### THE PROBLEM
Set down all of the records below exactly, please, omitting the images.

○ ○ ○

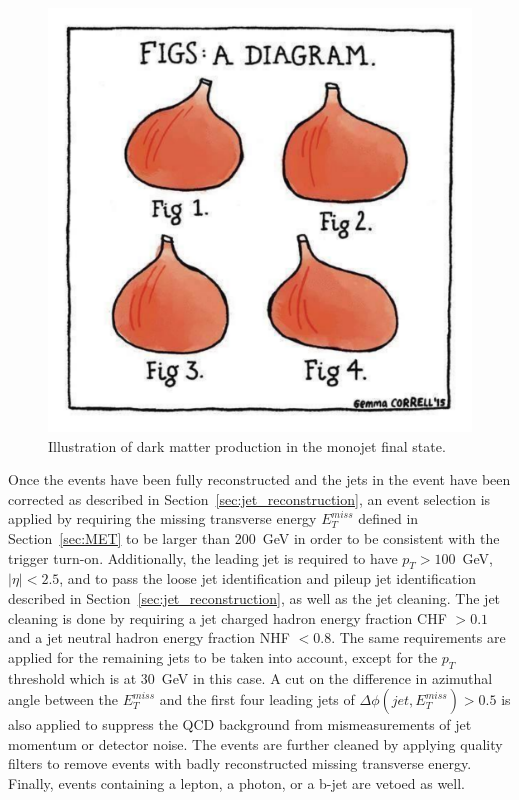 \begin{figure}[ht]
  \centering
 \includegraphics[width=.4\textwidth]{fig.pdf} 
 \caption{Illustration of dark matter production in the monojet final state.}
 \label{fig:monojet_display}
\end{figure}

Once the events have been fully reconstructed and the jets in the event have been corrected as described in Section~\ref{sec:jet_reconstruction}, an event selection is applied by requiring the missing transverse energy $E_T^{miss}$ defined in Section~\ref{sec:MET} to be larger than 200~GeV in order to be consistent with the trigger turn-on. Additionally, the leading jet is required to have $p_T > 100$~GeV, $|\eta| < 2.5$, and to pass the loose jet identification and pileup jet identification described in Section~\ref{sec:jet_reconstruction}, as well as the jet cleaning.  The jet cleaning is done by requiring a jet charged hadron energy fraction CHF $> 0.1$ and a jet neutral hadron energy fraction NHF $< 0.8$. The same requirements are applied for the remaining jets to be taken into account, except for the $p_T$ threshold which is at 30~GeV in this case. A cut on the difference in azimuthal angle between the $E_T^{miss}$ and the first four leading jets of $\Delta\phi(jet, E_T^{miss}) > 0.5$ is also applied to suppress the QCD background from mismeasurements of jet momentum or detector noise. The events are further cleaned by applying quality filters to remove events with badly reconstructed missing transverse energy. Finally, events containing a lepton, a photon, or a b-jet are vetoed as well.


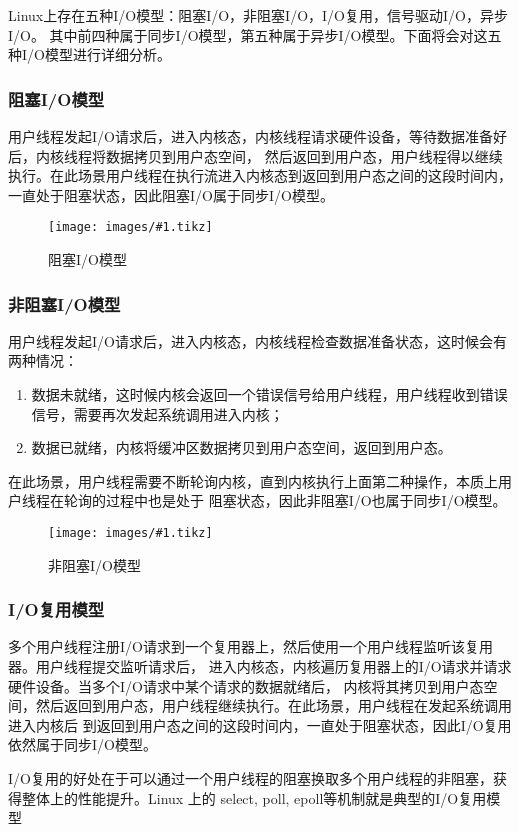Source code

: \documentclass[supercite]{HustGraduPaper}
\newcommand{\cfig}[3]{
  \begin{figure}[htb]
    \centering
    \texttt{[image: images/\#1.tikz]}
    \caption{#3}
    \label{fig:#1}
  \end{figure}
}
\theoremstyle{definition}
\begin{document}
Linux上存在五种I/O模型：阻塞I/O，非阻塞I/O，I/O复用，信号驱动I/O，异步I/O。
其中前四种属于同步I/O模型，第五种属于异步I/O模型。下面将会对这五种I/O模型进行详细分析。\par

\subsubsection{阻塞I/O模型}
用户线程发起I/O请求后，进入内核态，内核线程请求硬件设备，等待数据准备好后，内核线程将数据拷贝到用户态空间，
然后返回到用户态，用户线程得以继续执行。在此场景用户线程在执行流进入内核态到返回到用户态之间的这段时间内，
一直处于阻塞状态，因此阻塞I/O属于同步I/O模型。\par

\cfig{block-io}{0.5}{阻塞I/O模型}

\subsubsection{非阻塞I/O模型}
用户线程发起I/O请求后，进入内核态，内核线程检查数据准备状态，这时候会有两种情况：
\begin{enumerate}
  \item 数据未就绪，这时候内核会返回一个错误信号给用户线程，用户线程收到错误信号，需要再次发起系统调用进入内核；
  \item 数据已就绪，内核将缓冲区数据拷贝到用户态空间，返回到用户态。
\end{enumerate}

在此场景，用户线程需要不断轮询内核，直到内核执行上面第二种操作，本质上用户线程在轮询的过程中也是处于
阻塞状态，因此非阻塞I/O也属于同步I/O模型。\par

\cfig{nonblock-io}{0.5}{非阻塞I/O模型}

\subsubsection{I/O复用模型}
多个用户线程注册I/O请求到一个复用器上，然后使用一个用户线程监听该复用器。用户线程提交监听请求后，
进入内核态，内核遍历复用器上的I/O请求并请求硬件设备。当多个I/O请求中某个请求的数据就绪后，
内核将其拷贝到用户态空间，然后返回到用户态，用户线程继续执行。在此场景，用户线程在发起系统调用进入内核后
到返回到用户态之间的这段时间内，一直处于阻塞状态，因此I/O复用依然属于同步I/O模型。\par

I/O复用的好处在于可以通过一个用户线程的阻塞换取多个用户线程的非阻塞，获得整体上的性能提升。Linux 上的
select, poll, epoll等机制就是典型的I/O复用模型\par
\end{document}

○ ○ ○

### OUTPUT FOR THIS EXERCISE
 \begin{figure}[ht]
  \centering
 \includegraphics[width=.4\textwidth]{fig.pdf} 
 \caption{Illustration of dark matter production in the monojet final state.}
 \label{fig:monojet_display}
\end{figure}

Once the events have been fully reconstructed and the jets in the event have been corrected as described in Section~\ref{sec:jet_reconstruction}, an event selection is applied by requiring the missing transverse energy $E_T^{miss}$ defined in Section~\ref{sec:MET} to be larger than 200~GeV in order to be consistent with the trigger turn-on. Additionally, the leading jet is required to have $p_T > 100$~GeV, $|\eta| < 2.5$, and to pass the loose jet identification and pileup jet identification described in Section~\ref{sec:jet_reconstruction}, as well as the jet cleaning.  The jet cleaning is done by requiring a jet charged hadron energy fraction CHF $> 0.1$ and a jet neutral hadron energy fraction NHF $< 0.8$. The same requirements are applied for the remaining jets to be taken into account, except for the $p_T$ threshold which is at 30~GeV in this case. A cut on the difference in azimuthal angle between the $E_T^{miss}$ and the first four leading jets of $\Delta\phi(jet, E_T^{miss}) > 0.5$ is also applied to suppress the QCD background from mismeasurements of jet momentum or detector noise. The events are further cleaned by applying quality filters to remove events with badly reconstructed missing transverse energy. Finally, events containing a lepton, a photon, or a b-jet are vetoed as well.


Source code

: \documentclass[supercite]{HustGraduPaper}
\newcommand{\cfig}[3]{
  \begin{figure}[htb]
    \centering
    \texttt{[image: images/\#1.tikz]}
    \caption{#3}
    \label{fig:#1}
  \end{figure}
}
\theoremstyle{definition}
\begin{document}
Linux上存在五种I/O模型：阻塞I/O，非阻塞I/O，I/O复用，信号驱动I/O，异步I/O。
其中前四种属于同步I/O模型，第五种属于异步I/O模型。下面将会对这五种I/O模型进行详细分析。\par

\subsubsection{阻塞I/O模型}
用户线程发起I/O请求后，进入内核态，内核线程请求硬件设备，等待数据准备好后，内核线程将数据拷贝到用户态空间，
然后返回到用户态，用户线程得以继续执行。在此场景用户线程在执行流进入内核态到返回到用户态之间的这段时间内，
一直处于阻塞状态，因此阻塞I/O属于同步I/O模型。\par

\cfig{block-io}{0.5}{阻塞I/O模型}

\subsubsection{非阻塞I/O模型}
用户线程发起I/O请求后，进入内核态，内核线程检查数据准备状态，这时候会有两种情况：
\begin{enumerate}
  \item 数据未就绪，这时候内核会返回一个错误信号给用户线程，用户线程收到错误信号，需要再次发起系统调用进入内核；
  \item 数据已就绪，内核将缓冲区数据拷贝到用户态空间，返回到用户态。
\end{enumerate}

在此场景，用户线程需要不断轮询内核，直到内核执行上面第二种操作，本质上用户线程在轮询的过程中也是处于
阻塞状态，因此非阻塞I/O也属于同步I/O模型。\par

\cfig{nonblock-io}{0.5}{非阻塞I/O模型}

\subsubsection{I/O复用模型}
多个用户线程注册I/O请求到一个复用器上，然后使用一个用户线程监听该复用器。用户线程提交监听请求后，
进入内核态，内核遍历复用器上的I/O请求并请求硬件设备。当多个I/O请求中某个请求的数据就绪后，
内核将其拷贝到用户态空间，然后返回到用户态，用户线程继续执行。在此场景，用户线程在发起系统调用进入内核后
到返回到用户态之间的这段时间内，一直处于阻塞状态，因此I/O复用依然属于同步I/O模型。\par

I/O复用的好处在于可以通过一个用户线程的阻塞换取多个用户线程的非阻塞，获得整体上的性能提升。Linux 上的
select, poll, epoll等机制就是典型的I/O复用模型\par
\end{document}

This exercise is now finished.